God’s Word presents the juxtaposition of an intellectual imaginative trajectory that begins in the mystic void before creation and follows a star to Bethlehem – it is awesome and awe inspiring! Isaiah begs you to enter into that wonder struck estimation of the width and breadth and authority of God, and then the gospel writers all call us to recognize that the same God walked, healed and taught through the heartbeat, pulse and breath and touch of a man from Nazareth named Jesus. That this same Jesus represents an invasion of sorts. An entrance not only into the grand scale, but into Peter’s home and there to heal Peter’s mother in law. Up close and personal, every day meaningful. God rushing into lives that are teetering and even toppling, reaching out with power to renew our strength, with command and ability to order our days in a new creation.
The message of Isaiah is a corrective to an image of God which is helpful but inadequate. I mean the image that God is Jesus, defined as your good friend and one who will always affirm you and never contradict you. The God of Isaiah, who came to this world in the mystery of the incarnation, is beyond our capacity to fully understand and certainly not ours to control. Isaiah challenges us to make friends with the discoveries and speculations of astronomy and quantum physics to appreciate the God whose thoughts are not our thoughts and whose ways are not our ways. The God who brings out the host of stars and calls each star of the expanding universe by name is not a God you can ever encapsulate in one word “friend”. The God we encounter in the text of Isaiah and the God we encounter when we take the wonder of creation seriously is not a God to address as “hey you,” but always with reverent “Thou.” For this is God, the creating God whose work is evident in the birth of each new star in the Great Nebula in Orion’s belt, and each new baby born in every maternity unit, and each new place prepared in our Father’s house for a departing saint to be with him always. And yet, and yet, what must have continually amazed the disciples after the epiphany of the resurrection and the post resurrection appearances of Jesus was the fact that this One who had indeed called them ‘friends and no longer servant’ was none other than the One who brooded over the chaos on the very first day of creation, and the One who will sit enthroned on the last day of time. The One who inspired the jaw dropping moment for Thomas when he saw the scars of his closest friend on the evidence of God in front of him, and his eternal testimony “My Lord and My God” is now our most perfect creed. And yet, and yet, this one came to Peter’s house and cared for a specific person in her distress. What does this mean? What does this mean to you?

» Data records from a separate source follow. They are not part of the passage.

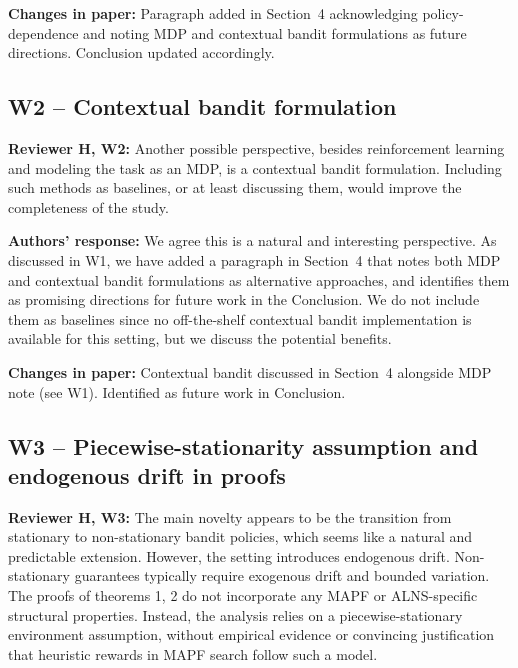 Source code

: \documentclass[review]{jair}
\begin{document}
\begin{changebox}
\textbf{Changes in paper:} Paragraph added in Section~4 acknowledging policy-dependence and noting MDP and contextual bandit formulations as future directions. Conclusion updated accordingly.
\end{changebox}

\subsection*{W2 -- Contextual bandit formulation}

\begin{reviewerbox}
\textbf{Reviewer H, W2:} Another possible perspective, besides reinforcement learning and modeling the task as an MDP, is a contextual bandit formulation. Including such methods as baselines, or at least discussing them, would improve the completeness of the study.
\end{reviewerbox}

\begin{authorbox}
\textbf{Authors' response:} We agree this is a natural and interesting perspective. As discussed in W1, we have added a paragraph in Section~4 that notes both MDP and contextual bandit formulations as alternative approaches, and identifies them as promising directions for future work in the Conclusion. We do not include them as baselines since no off-the-shelf contextual bandit implementation is available for this setting, but we discuss the potential benefits.
\end{authorbox}

\begin{changebox}
\textbf{Changes in paper:} Contextual bandit discussed in Section~4 alongside MDP note (see W1). Identified as future work in Conclusion.
\end{changebox}

\subsection*{W3 -- Piecewise-stationarity assumption and endogenous drift in proofs}

\begin{reviewerbox}
\textbf{Reviewer H, W3:} The main novelty appears to be the transition from stationary to non-stationary bandit policies, which seems like a natural and predictable extension. However, the setting introduces endogenous drift. Non-stationary guarantees typically require exogenous drift and bounded variation. The proofs of theorems 1, 2 do not incorporate any MAPF or ALNS-specific structural properties. Instead, the analysis relies on a piecewise-stationary environment assumption, without empirical evidence or convincing justification that heuristic rewards in MAPF search follow such a model.
\end{reviewerbox}
\end{document}
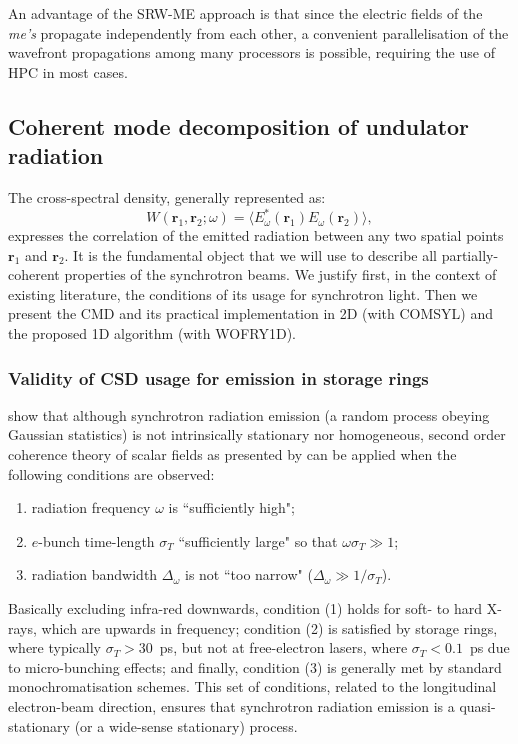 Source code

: \documentclass{iucr}              %
\begin{document}
An advantage of the SRW-ME approach is that since the electric fields of the \textit{me's} propagate independently from each other, a convenient parallelisation of the wavefront propagations among many processors is possible, requiring the use of HPC in most cases.
\subsection{Coherent mode decomposition of undulator radiation}\label{sec:CMD}

The cross-spectral density, generally represented as:
\begin{equation}
W(\textbf{r}_1,\textbf{r}_2;\omega) = \big\langle E^*_{\omega}(\textbf{r}_1)  E_{\omega}(\textbf{r}_2)\big\rangle,
\label{eq:CSD_2D}
\end{equation}
expresses the correlation of the emitted radiation between any two spatial points $\textbf{r}_1$ and $\textbf{r}_2$. It is the fundamental object that we will use to describe all partially-coherent properties of the synchrotron beams. We justify first, in the context of existing literature, the conditions of its usage for synchrotron light. Then we present the CMD and its practical implementation in 2D (with COMSYL) and the proposed 1D algorithm (with WOFRY1D).


\subsubsection{Validity of CSD usage for emission in storage rings\\}\label{sec:validity}

 show that although synchrotron radiation emission (a random process obeying Gaussian statistics) is not intrinsically stationary nor homogeneous, second order coherence theory of scalar fields as presented by  can be applied when the following conditions are observed:
\begin{enumerate}%
\item radiation frequency $\omega$ is ``sufficiently high";
\item $e$-bunch time-length $\sigma_{T}$ ``sufficiently large" so that $\omega\sigma_{T}\gg1$;
\item radiation bandwidth $\Delta_\omega$ is not ``too narrow" ($\Delta_\omega\gg1\big/\sigma_{T}$).
\end{enumerate}
Basically excluding infra-red downwards, condition (1) holds for soft- to hard X-rays, which are upwards in frequency; condition (2) is satisfied by storage rings, where typically $\sigma_{T}>30$~ps, but not at free-electron lasers, where $\sigma_{T}<0.1$~ps due to micro-bunching effects; and finally, condition (3) is generally met by standard monochromatisation schemes. This set of conditions, related to the longitudinal electron-beam direction, ensures that synchrotron radiation emission is a quasi-stationary (or a wide-sense stationary) process. 
\end{document}
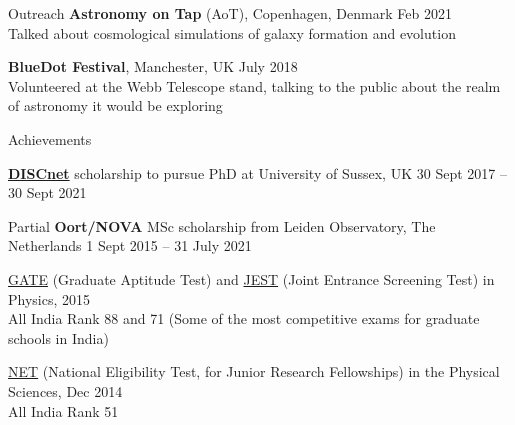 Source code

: \documentclass[a4paper,10pt]{resume} %
\begin{document}

\begin{rSection}{Outreach}
	{\textbf{Astronomy on Tap} (AoT), Copenhagen, Denmark} \hfill {Feb 2021}
	\\
	{Talked about cosmological simulations of galaxy formation and evolution}
	
	{\textbf{BlueDot Festival}, Manchester, UK} \hfill {July 2018}
	\\
	{Volunteered at the Webb Telescope stand, talking to the public about the realm of astronomy it would be exploring}
\end{rSection}



\begin{rSection}{Achievements}

{\textbf{\href{https://www.discnet.sussex.ac.uk/}{DISCnet}} scholarship to pursue PhD at University of Sussex, UK} \hfill {30 Sept 2017 -- 30 Sept 2021}

{Partial \textbf{Oort/NOVA} MSc scholarship from Leiden Observatory, The Netherlands} \hfill {1 Sept 2015 -- 31 July 2021}

{\href{https://en.wikipedia.org/wiki/Graduate_Aptitude_Test_in_Engineering}{\color{blue}GATE} (Graduate Aptitude Test) and \href{https://en.wikipedia.org/wiki/Joint_Entrance_Screening_Test}{\color{blue}JEST} (Joint Entrance Screening Test) in Physics,} \hfill {2015}\\
All India Rank 88 and 71 (Some of the most competitive exams for graduate schools in India)

{\href{https://en.wikipedia.org/wiki/National_Eligibility_Test}{\color{blue}NET} (National Eligibility Test, for Junior Research Fellowships) in the Physical Sciences,} \hfill {Dec 2014}\\
All India Rank 51
\end{rSection}

\end{document}
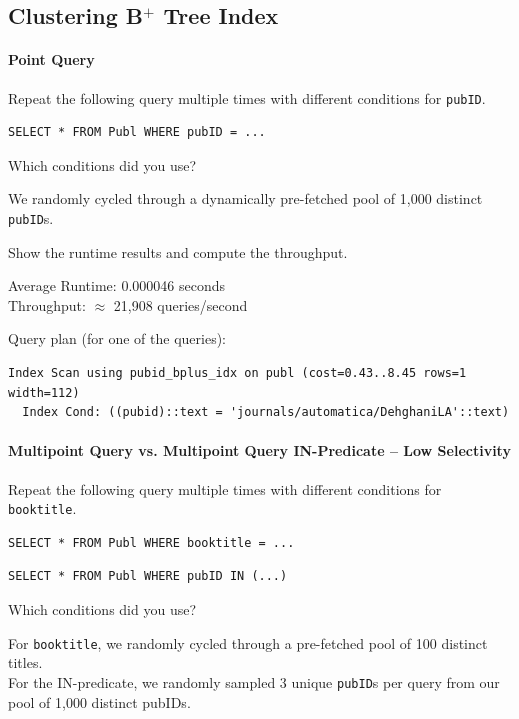 \documentclass[11pt]{scrartcl}
\begin{document}
\subsection*{Clustering B$^+$ Tree Index}

\paragraph{Point Query}

Repeat the following query multiple times with different conditions for \texttt{pubID}.

\begin{lstlisting}[style=dbtsql]
SELECT * FROM Publ WHERE pubID = ...
\end{lstlisting}

Which conditions did you use?

We randomly cycled through a dynamically pre-fetched pool of 1,000 distinct \texttt{pubID}s.

Show the runtime results and compute the throughput.

Average Runtime: 0.000046 seconds \\
Throughput: $\approx$ 21,908 queries/second

Query plan (for one of the queries):

{\small
\parskip0pt\begin{verbatim}
Index Scan using pubid_bplus_idx on publ (cost=0.43..8.45 rows=1 width=112)
  Index Cond: ((pubid)::text = 'journals/automatica/DehghaniLA'::text)
\end{verbatim}}

\paragraph{Multipoint Query vs. Multipoint Query IN-Predicate -- Low Selectivity}

Repeat the following query multiple times with different conditions for \texttt{booktitle}.

\begin{lstlisting}[style=dbtsql]
SELECT * FROM Publ WHERE booktitle = ...
\end{lstlisting}

\begin{lstlisting}[style=dbtsql]
SELECT * FROM Publ WHERE pubID IN (...)
\end{lstlisting}


Which conditions did you use?

For \texttt{booktitle}, we randomly cycled through a pre-fetched pool of 100 distinct titles. \\
For the IN-predicate, we randomly sampled 3 unique \texttt{pubID}s per query from our pool of 1,000 distinct pubIDs.
\end{document}
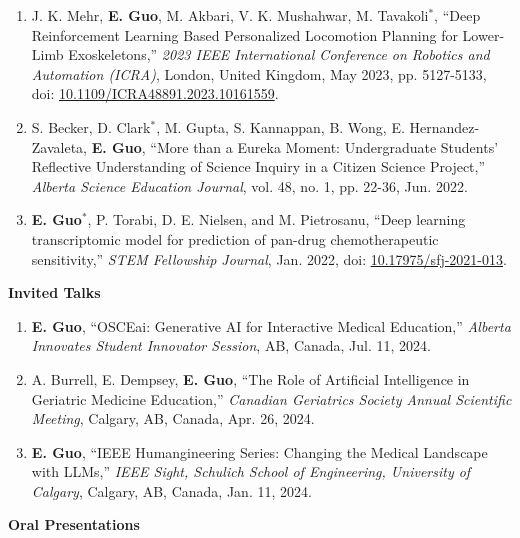 \documentclass{article}
\begin{document}
\begin{enumerate}
    \item J. K. Mehr, \textbf{E. Guo}, M. Akbari, V. K. Mushahwar, M. Tavakoli$^*$, ``Deep Reinforcement Learning Based Personalized Locomotion Planning for Lower-Limb Exoskeletons,'' \textit{2023 IEEE International Conference on Robotics and Automation (ICRA)}, London, United Kingdom, May 2023, pp. 5127-5133, doi: \href{https://doi.org/10.1109/ICRA48891.2023.10161559}{10.1109/ICRA48891.2023.10161559}.
    \item S. Becker, D. Clark$^*$, M. Gupta, S. Kannappan, B. Wong, E. Hernandez-Zavaleta, \textbf{E. Guo}, ``More than a Eureka Moment: Undergraduate Students' Reflective Understanding of Science Inquiry in a Citizen Science Project,'' \textit{Alberta Science Education Journal}, vol. 48, no. 1, pp. 22-36, Jun. 2022.
    \item \textbf{E. Guo$^*$}, P. Torabi, D. E. Nielsen, and M. Pietrosanu, ``Deep learning transcriptomic model for prediction of pan-drug chemotherapeutic sensitivity,'' \textit{STEM Fellowship Journal}, Jan. 2022, doi: \href{https://doi.org/10.17975/sfj-2021-013}{10.17975/sfj-2021-013}.
\end{enumerate} \vspace{1em}

\textbf{Invited Talks} \vspace{.5em}

\begin{enumerate}
    \item \textbf{E. Guo}, ``OSCEai: Generative AI for Interactive Medical Education,'' \textit{Alberta Innovates Student Innovator Session}, AB, Canada, Jul. 11, 2024.
    \item A. Burrell, E. Dempsey, \textbf{E. Guo}, ``The Role of Artificial Intelligence in Geriatric Medicine Education,'' \textit{Canadian Geriatrics Society Annual Scientific Meeting}, Calgary, AB, Canada, Apr. 26, 2024.
    \item \textbf{E. Guo}, ``IEEE Humangineering Series: Changing the Medical Landscape with LLMs,'' \textit{IEEE Sight, Schulich School of Engineering, University of Calgary}, Calgary, AB, Canada, Jan. 11, 2024.
\end{enumerate} \vspace{1em}

\textbf{Oral Presentations} \vspace{.5em}
\end{document}
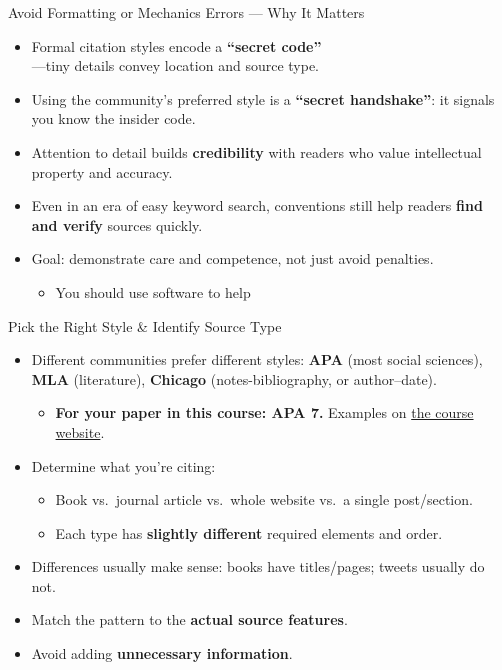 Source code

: \documentclass[aspectratio=169]{beamer}
\begin{document}
\begin{frame}{Avoid Formatting or Mechanics Errors — Why It Matters}
\begin{itemize}
\item Formal citation styles encode a \textbf{“secret code”}
  \\ —tiny details convey location and source type.
  \item Using the community’s preferred style is a \textbf{“secret handshake”}: it signals you know the insider code.
  \item Attention to detail builds \textbf{credibility} with readers who value intellectual property and accuracy.
  \item Even in an era of easy keyword search, conventions still help readers \textbf{find and verify} sources quickly.
  \item Goal: demonstrate care and competence, not just avoid penalties.
    \begin{itemize}
    \item You should use software to help
    \end{itemize}
\end{itemize}
\end{frame}

\begin{frame}{Pick the Right Style \& Identify Source Type}
\begin{itemize}
  \item Different communities prefer different styles: \textbf{APA} (most
    social sciences), \textbf{MLA} (literature), \textbf{Chicago}
    (notes-bibliography, or author--date).
    \begin{itemize}
    \item \textbf{For your paper in this course: APA 7.}  Examples on
      \href{https://bond-lab.github.io/Open-Knowledge/}{the course website}.
    \end{itemize}
  \item Determine what you’re citing:
    \begin{itemize}
      \item Book vs.\ journal article vs.\ whole website vs.\ a single post/section.
      \item Each type has \textbf{slightly different} required elements and order.
    \end{itemize}
  \item Differences usually make sense: books have titles/pages; tweets usually do not.
  \item Match the pattern to the \textbf{actual source features}.
  \item Avoid adding \textbf{unnecessary information}.
\end{itemize}
\end{frame}
\end{document}
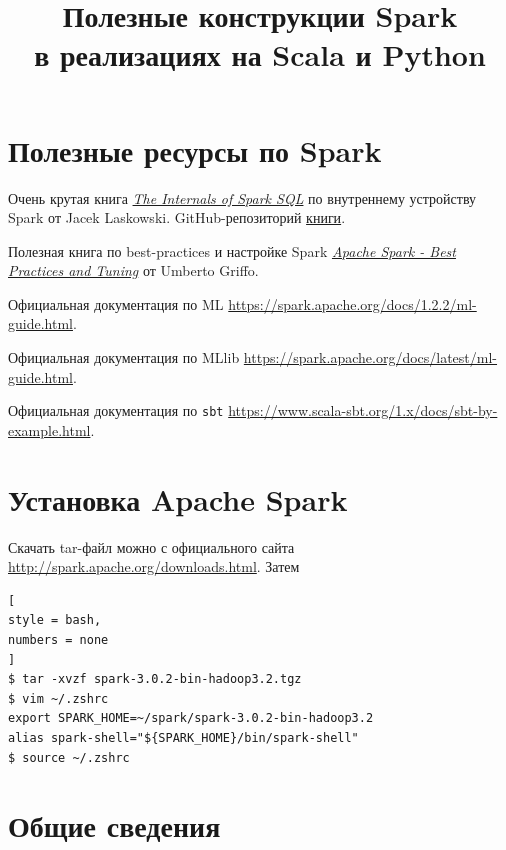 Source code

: \documentclass[%
	11pt,
	a4paper,
	utf8,
		]{article}
\begin{document}
\title{Полезные конструкции Spark\\в реализациях на Scala и Python}

\author{}

\date{}
\maketitle

\thispagestyle{fancy}

\tableofcontents


\section{Полезные ресурсы по Spark}

Очень крутая книга \href{https://the-internals-of-spark-sql.readthedocs.io/connector/SupportsRead/}{\textit{The Internals of Spark SQL}} по внутреннему устройству Spark от Jacek Laskowski. GitHub-репозиторий \href{https://github.com/jaceklaskowski/mastering-spark-sql-book}{книги}.

Полезная книга по best-practices и настройке Spark \href{https://umbertogriffo.gitbook.io/apache-spark-best-practices-and-tuning/rdd/treereduce_and_treeaggregate_demystified}{\textit{Apache Spark - Best Practices and Tuning}} от Umberto Griffo.

Официальная документация по ML \url{https://spark.apache.org/docs/1.2.2/ml-guide.html}.

Официальная документация по MLlib \url{https://spark.apache.org/docs/latest/ml-guide.html}.

Официальная документация по \texttt{sbt} \url{https://www.scala-sbt.org/1.x/docs/sbt-by-example.html}.

\section{Установка Apache Spark}

Скачать tar-файл можно с официального сайта \url{http://spark.apache.org/downloads.html}. Затем
\begin{lstlisting}[
style = bash,
numbers = none	
]
$ tar -xvzf spark-3.0.2-bin-hadoop3.2.tgz
$ vim ~/.zshrc
export SPARK_HOME=~/spark/spark-3.0.2-bin-hadoop3.2
alias spark-shell="${SPARK_HOME}/bin/spark-shell"
$ source ~/.zshrc
\end{lstlisting}

\section{Общие сведения}
\end{document}
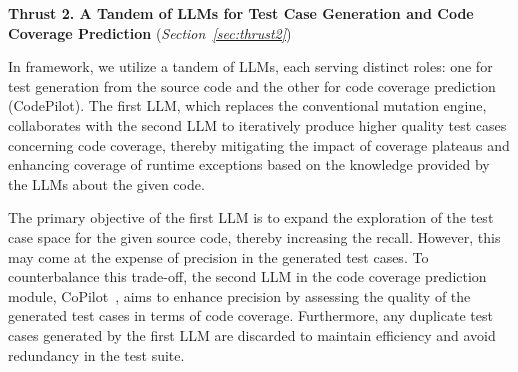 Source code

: 
\vspace{3pt}
\noindent \textbf{Thrust 2. A Tandem of LLMs for Test Case Generation and Code Coverage Prediction}  ({\em Section~\ref{sec:thrust2}})

In framework, we utilize a tandem of LLMs, each serving distinct
roles: one for test generation from the source code and the other for
code coverage prediction (CodePilot). The first LLM, which replaces
the conventional mutation engine, collaborates with the second LLM to
iteratively produce higher quality test cases concerning code
coverage, thereby mitigating the impact of coverage plateaus and
enhancing coverage of runtime exceptions based on the knowledge
provided by the LLMs about the given code.

The primary objective of the first LLM is to expand the exploration of
the test case space for the given source code, thereby increasing the
recall. However, this may come at the expense of precision in the
generated test cases. To counterbalance this trade-off, the second LLM
in the code coverage prediction module, CoPilot~\cite{forge24}, aims to
enhance precision by assessing the quality of the generated test cases
in terms of code coverage. Furthermore, any duplicate test cases
generated by the first LLM are discarded to maintain efficiency and
avoid redundancy in the test suite.




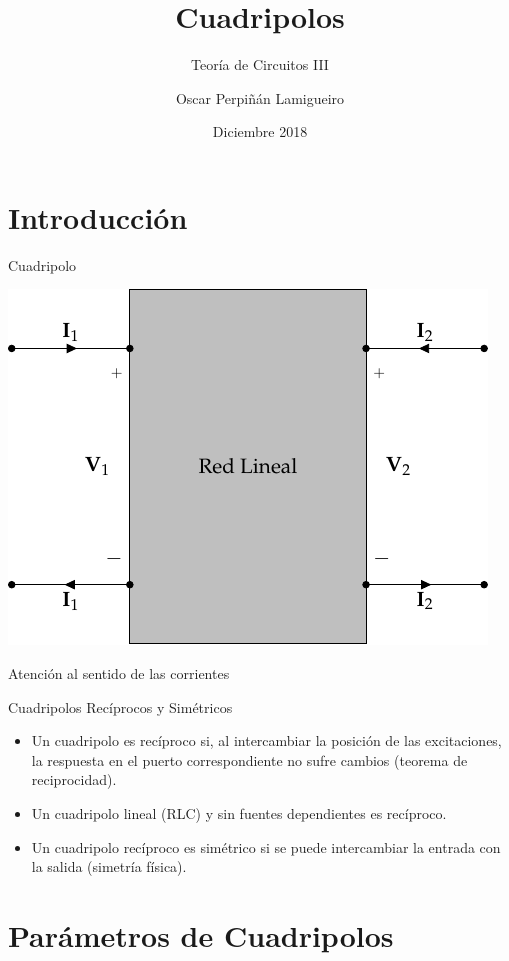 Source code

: \documentclass[xcolor={usenames,svgnames,dvipsnames}]{beamer}
\author{Oscar Perpiñán Lamigueiro}
\date{Diciembre 2018}
\title{Cuadripolos}
\subtitle{Teoría de Circuitos III}
\begin{document}
\maketitle

\section{Introducción}
\label{sec:org126df39}

\begin{frame}[label={sec:org4b549c6}]{Cuadripolo}
\begin{center}
\includegraphics[width=.9\linewidth]{../figs/cuadripolo.pdf}
\end{center}

\begin{center}
\alert{Atención al sentido de las corrientes}
\end{center}
\end{frame}
\begin{frame}[label={sec:org3661f0f}]{Cuadripolos Recíprocos y Simétricos}
\begin{itemize}
\item Un cuadripolo es \alert{recíproco} si, al intercambiar la posición de las excitaciones, la respuesta en el puerto correspondiente no sufre cambios (teorema de reciprocidad).
\item Un cuadripolo lineal (RLC) y \alert{sin fuentes dependientes} es recíproco.
\item Un \alert{cuadripolo recíproco es simétrico} si se puede intercambiar la entrada con la salida (simetría física).
\end{itemize}
\end{frame}
\section{Parámetros de Cuadripolos}
\label{sec:orgb72d75d}
\end{document}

We wrap our hearts around this promise. The God of all, the one God, is the One who comes today to you in all your finiteness, in all your limitations, in your times of trouble, in the frustrations, in the fevers of this life, in your feelings of abandonment or exile, spreads a table before you in the presence of your enemies and then bids, asks you to come and dine, to take and eat, to come and follow, to commit yourself to his cause, he asks you to lose yourself and in the process to find yourself through surrender to the one - the only, the highest truth, the most abundant of life, the surest of way. When you reach out and touch this One, and take this One into yourself, all the worry and confusions, are put on hold for a moment, sometimes longer, for a lifetime and beyond.